BEGIN THE DATA
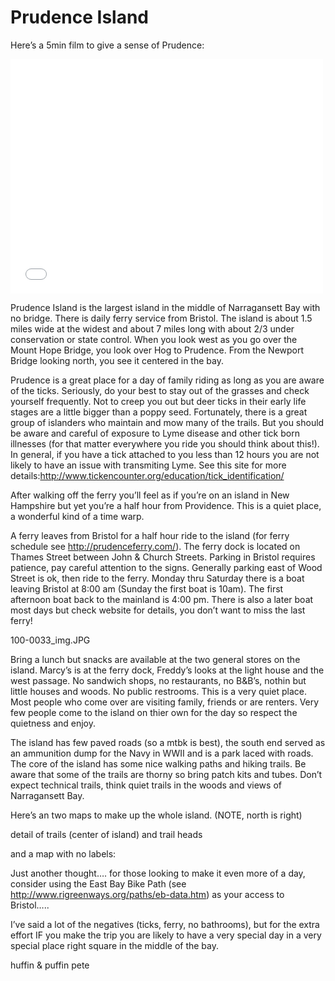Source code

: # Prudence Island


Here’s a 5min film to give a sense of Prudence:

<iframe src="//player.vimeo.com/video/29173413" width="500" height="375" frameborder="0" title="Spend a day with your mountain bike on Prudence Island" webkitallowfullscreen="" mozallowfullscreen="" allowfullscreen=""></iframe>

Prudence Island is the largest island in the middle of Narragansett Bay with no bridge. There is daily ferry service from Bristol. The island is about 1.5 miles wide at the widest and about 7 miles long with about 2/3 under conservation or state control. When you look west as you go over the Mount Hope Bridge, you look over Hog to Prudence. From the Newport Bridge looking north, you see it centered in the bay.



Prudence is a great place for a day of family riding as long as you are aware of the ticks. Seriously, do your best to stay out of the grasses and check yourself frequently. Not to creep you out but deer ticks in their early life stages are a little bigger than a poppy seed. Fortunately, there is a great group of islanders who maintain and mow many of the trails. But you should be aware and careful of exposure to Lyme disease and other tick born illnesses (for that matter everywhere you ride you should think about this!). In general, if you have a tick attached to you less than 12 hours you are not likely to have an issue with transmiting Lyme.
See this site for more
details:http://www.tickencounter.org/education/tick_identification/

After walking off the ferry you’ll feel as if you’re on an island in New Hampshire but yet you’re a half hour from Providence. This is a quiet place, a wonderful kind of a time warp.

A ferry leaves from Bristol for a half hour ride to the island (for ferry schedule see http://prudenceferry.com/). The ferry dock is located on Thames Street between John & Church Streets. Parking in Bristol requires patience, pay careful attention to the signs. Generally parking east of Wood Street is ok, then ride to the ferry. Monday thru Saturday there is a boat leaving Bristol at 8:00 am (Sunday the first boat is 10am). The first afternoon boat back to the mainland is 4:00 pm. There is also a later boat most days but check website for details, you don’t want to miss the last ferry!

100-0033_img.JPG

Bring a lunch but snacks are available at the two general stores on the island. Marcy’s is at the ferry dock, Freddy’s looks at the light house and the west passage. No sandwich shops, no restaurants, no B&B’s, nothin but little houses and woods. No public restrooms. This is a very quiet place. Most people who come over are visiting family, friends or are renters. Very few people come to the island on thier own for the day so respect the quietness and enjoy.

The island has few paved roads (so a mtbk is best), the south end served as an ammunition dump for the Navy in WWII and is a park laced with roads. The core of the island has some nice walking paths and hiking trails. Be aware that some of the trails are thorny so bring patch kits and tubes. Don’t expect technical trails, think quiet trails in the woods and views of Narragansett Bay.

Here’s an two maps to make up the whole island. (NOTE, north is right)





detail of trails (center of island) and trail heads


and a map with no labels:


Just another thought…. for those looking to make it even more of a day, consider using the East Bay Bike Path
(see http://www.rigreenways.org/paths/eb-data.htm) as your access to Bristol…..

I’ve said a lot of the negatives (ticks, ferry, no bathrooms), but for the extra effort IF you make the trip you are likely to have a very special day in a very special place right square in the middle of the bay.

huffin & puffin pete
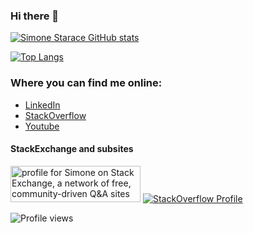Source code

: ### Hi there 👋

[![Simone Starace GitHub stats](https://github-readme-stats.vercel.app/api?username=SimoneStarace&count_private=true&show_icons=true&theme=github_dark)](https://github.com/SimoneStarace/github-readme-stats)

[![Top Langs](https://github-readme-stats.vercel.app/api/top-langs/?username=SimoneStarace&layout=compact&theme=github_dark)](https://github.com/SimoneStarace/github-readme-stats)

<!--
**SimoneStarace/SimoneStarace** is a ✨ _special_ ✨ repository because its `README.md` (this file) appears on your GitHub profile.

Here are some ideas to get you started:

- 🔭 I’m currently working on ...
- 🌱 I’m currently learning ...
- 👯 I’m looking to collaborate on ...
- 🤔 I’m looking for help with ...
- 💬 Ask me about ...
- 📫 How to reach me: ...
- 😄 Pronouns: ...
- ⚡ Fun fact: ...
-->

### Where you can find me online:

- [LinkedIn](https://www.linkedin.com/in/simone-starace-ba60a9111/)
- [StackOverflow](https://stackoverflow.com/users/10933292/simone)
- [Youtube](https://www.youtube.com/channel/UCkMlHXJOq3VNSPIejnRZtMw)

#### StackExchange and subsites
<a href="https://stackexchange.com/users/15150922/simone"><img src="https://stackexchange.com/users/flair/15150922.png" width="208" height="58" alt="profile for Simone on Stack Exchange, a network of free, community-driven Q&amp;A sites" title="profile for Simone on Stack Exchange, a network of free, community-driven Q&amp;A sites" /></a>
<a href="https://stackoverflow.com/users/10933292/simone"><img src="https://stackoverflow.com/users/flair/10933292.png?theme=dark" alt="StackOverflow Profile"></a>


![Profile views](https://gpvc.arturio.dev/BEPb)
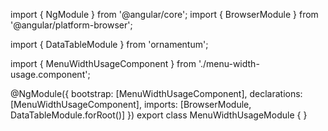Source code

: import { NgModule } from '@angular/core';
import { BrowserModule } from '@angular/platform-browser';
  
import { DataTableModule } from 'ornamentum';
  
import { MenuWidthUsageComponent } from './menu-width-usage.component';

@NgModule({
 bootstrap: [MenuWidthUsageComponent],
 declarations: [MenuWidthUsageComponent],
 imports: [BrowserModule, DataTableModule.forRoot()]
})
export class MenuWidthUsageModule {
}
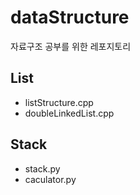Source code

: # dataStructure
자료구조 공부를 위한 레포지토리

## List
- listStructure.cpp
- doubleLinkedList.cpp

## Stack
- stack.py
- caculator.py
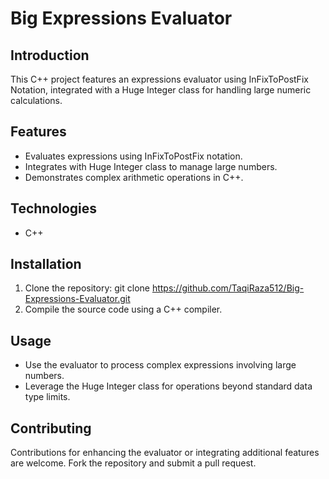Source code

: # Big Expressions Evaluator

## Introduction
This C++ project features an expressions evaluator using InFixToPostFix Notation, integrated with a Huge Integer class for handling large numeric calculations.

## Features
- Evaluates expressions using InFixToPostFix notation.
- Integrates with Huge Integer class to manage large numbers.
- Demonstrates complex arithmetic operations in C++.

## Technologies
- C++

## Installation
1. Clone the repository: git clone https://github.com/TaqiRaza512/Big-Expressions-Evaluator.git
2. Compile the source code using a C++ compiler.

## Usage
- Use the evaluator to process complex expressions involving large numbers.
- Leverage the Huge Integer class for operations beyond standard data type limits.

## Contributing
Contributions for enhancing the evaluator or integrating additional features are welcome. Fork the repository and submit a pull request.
END THE DATA
§ **EXERCISE BRIEF**: What you give back must match the material above exactly, minus its pictures.

§ **RESPONSE TO THE TASK**:
Source code

: # Prudence Island


Here’s a 5min film to give a sense of Prudence:

<iframe src="//player.vimeo.com/video/29173413" width="500" height="375" frameborder="0" title="Spend a day with your mountain bike on Prudence Island" webkitallowfullscreen="" mozallowfullscreen="" allowfullscreen=""></iframe>

Prudence Island is the largest island in the middle of Narragansett Bay with no bridge. There is daily ferry service from Bristol. The island is about 1.5 miles wide at the widest and about 7 miles long with about 2/3 under conservation or state control. When you look west as you go over the Mount Hope Bridge, you look over Hog to Prudence. From the Newport Bridge looking north, you see it centered in the bay.



Prudence is a great place for a day of family riding as long as you are aware of the ticks. Seriously, do your best to stay out of the grasses and check yourself frequently. Not to creep you out but deer ticks in their early life stages are a little bigger than a poppy seed. Fortunately, there is a great group of islanders who maintain and mow many of the trails. But you should be aware and careful of exposure to Lyme disease and other tick born illnesses (for that matter everywhere you ride you should think about this!). In general, if you have a tick attached to you less than 12 hours you are not likely to have an issue with transmiting Lyme.
See this site for more
details:http://www.tickencounter.org/education/tick_identification/

After walking off the ferry you’ll feel as if you’re on an island in New Hampshire but yet you’re a half hour from Providence. This is a quiet place, a wonderful kind of a time warp.

A ferry leaves from Bristol for a half hour ride to the island (for ferry schedule see http://prudenceferry.com/). The ferry dock is located on Thames Street between John & Church Streets. Parking in Bristol requires patience, pay careful attention to the signs. Generally parking east of Wood Street is ok, then ride to the ferry. Monday thru Saturday there is a boat leaving Bristol at 8:00 am (Sunday the first boat is 10am). The first afternoon boat back to the mainland is 4:00 pm. There is also a later boat most days but check website for details, you don’t want to miss the last ferry!

100-0033_img.JPG

Bring a lunch but snacks are available at the two general stores on the island. Marcy’s is at the ferry dock, Freddy’s looks at the light house and the west passage. No sandwich shops, no restaurants, no B&B’s, nothin but little houses and woods. No public restrooms. This is a very quiet place. Most people who come over are visiting family, friends or are renters. Very few people come to the island on thier own for the day so respect the quietness and enjoy.

The island has few paved roads (so a mtbk is best), the south end served as an ammunition dump for the Navy in WWII and is a park laced with roads. The core of the island has some nice walking paths and hiking trails. Be aware that some of the trails are thorny so bring patch kits and tubes. Don’t expect technical trails, think quiet trails in the woods and views of Narragansett Bay.

Here’s an two maps to make up the whole island. (NOTE, north is right)





detail of trails (center of island) and trail heads


and a map with no labels:


Just another thought…. for those looking to make it even more of a day, consider using the East Bay Bike Path
(see http://www.rigreenways.org/paths/eb-data.htm) as your access to Bristol…..

I’ve said a lot of the negatives (ticks, ferry, no bathrooms), but for the extra effort IF you make the trip you are likely to have a very special day in a very special place right square in the middle of the bay.

huffin & puffin pete
Source code

: ### Hi there 👋

[![Simone Starace GitHub stats](https://github-readme-stats.vercel.app/api?username=SimoneStarace&count_private=true&show_icons=true&theme=github_dark)](https://github.com/SimoneStarace/github-readme-stats)

[![Top Langs](https://github-readme-stats.vercel.app/api/top-langs/?username=SimoneStarace&layout=compact&theme=github_dark)](https://github.com/SimoneStarace/github-readme-stats)

<!--
**SimoneStarace/SimoneStarace** is a ✨ _special_ ✨ repository because its `README.md` (this file) appears on your GitHub profile.

Here are some ideas to get you started:

- 🔭 I’m currently working on ...
- 🌱 I’m currently learning ...
- 👯 I’m looking to collaborate on ...
- 🤔 I’m looking for help with ...
- 💬 Ask me about ...
- 📫 How to reach me: ...
- 😄 Pronouns: ...
- ⚡ Fun fact: ...
-->

### Where you can find me online:

- [LinkedIn](https://www.linkedin.com/in/simone-starace-ba60a9111/)
- [StackOverflow](https://stackoverflow.com/users/10933292/simone)
- [Youtube](https://www.youtube.com/channel/UCkMlHXJOq3VNSPIejnRZtMw)

#### StackExchange and subsites
<a href="https://stackexchange.com/users/15150922/simone"><img src="https://stackexchange.com/users/flair/15150922.png" width="208" height="58" alt="profile for Simone on Stack Exchange, a network of free, community-driven Q&amp;A sites" title="profile for Simone on Stack Exchange, a network of free, community-driven Q&amp;A sites" /></a>
<a href="https://stackoverflow.com/users/10933292/simone"><img src="https://stackoverflow.com/users/flair/10933292.png?theme=dark" alt="StackOverflow Profile"></a>


![Profile views](https://gpvc.arturio.dev/BEPb)
Source code

: import { NgModule } from '@angular/core';
import { BrowserModule } from '@angular/platform-browser';
  
import { DataTableModule } from 'ornamentum';
  
import { MenuWidthUsageComponent } from './menu-width-usage.component';

@NgModule({
 bootstrap: [MenuWidthUsageComponent],
 declarations: [MenuWidthUsageComponent],
 imports: [BrowserModule, DataTableModule.forRoot()]
})
export class MenuWidthUsageModule {
}
Source code

: # dataStructure
자료구조 공부를 위한 레포지토리

## List
- listStructure.cpp
- doubleLinkedList.cpp

## Stack
- stack.py
- caculator.py
Source code

: # Big Expressions Evaluator

## Introduction
This C++ project features an expressions evaluator using InFixToPostFix Notation, integrated with a Huge Integer class for handling large numeric calculations.

## Features
- Evaluates expressions using InFixToPostFix notation.
- Integrates with Huge Integer class to manage large numbers.
- Demonstrates complex arithmetic operations in C++.

## Technologies
- C++

## Installation
1. Clone the repository: git clone https://github.com/TaqiRaza512/Big-Expressions-Evaluator.git
2. Compile the source code using a C++ compiler.

## Usage
- Use the evaluator to process complex expressions involving large numbers.
- Leverage the Huge Integer class for operations beyond standard data type limits.

## Contributing
Contributions for enhancing the evaluator or integrating additional features are welcome. Fork the repository and submit a pull request.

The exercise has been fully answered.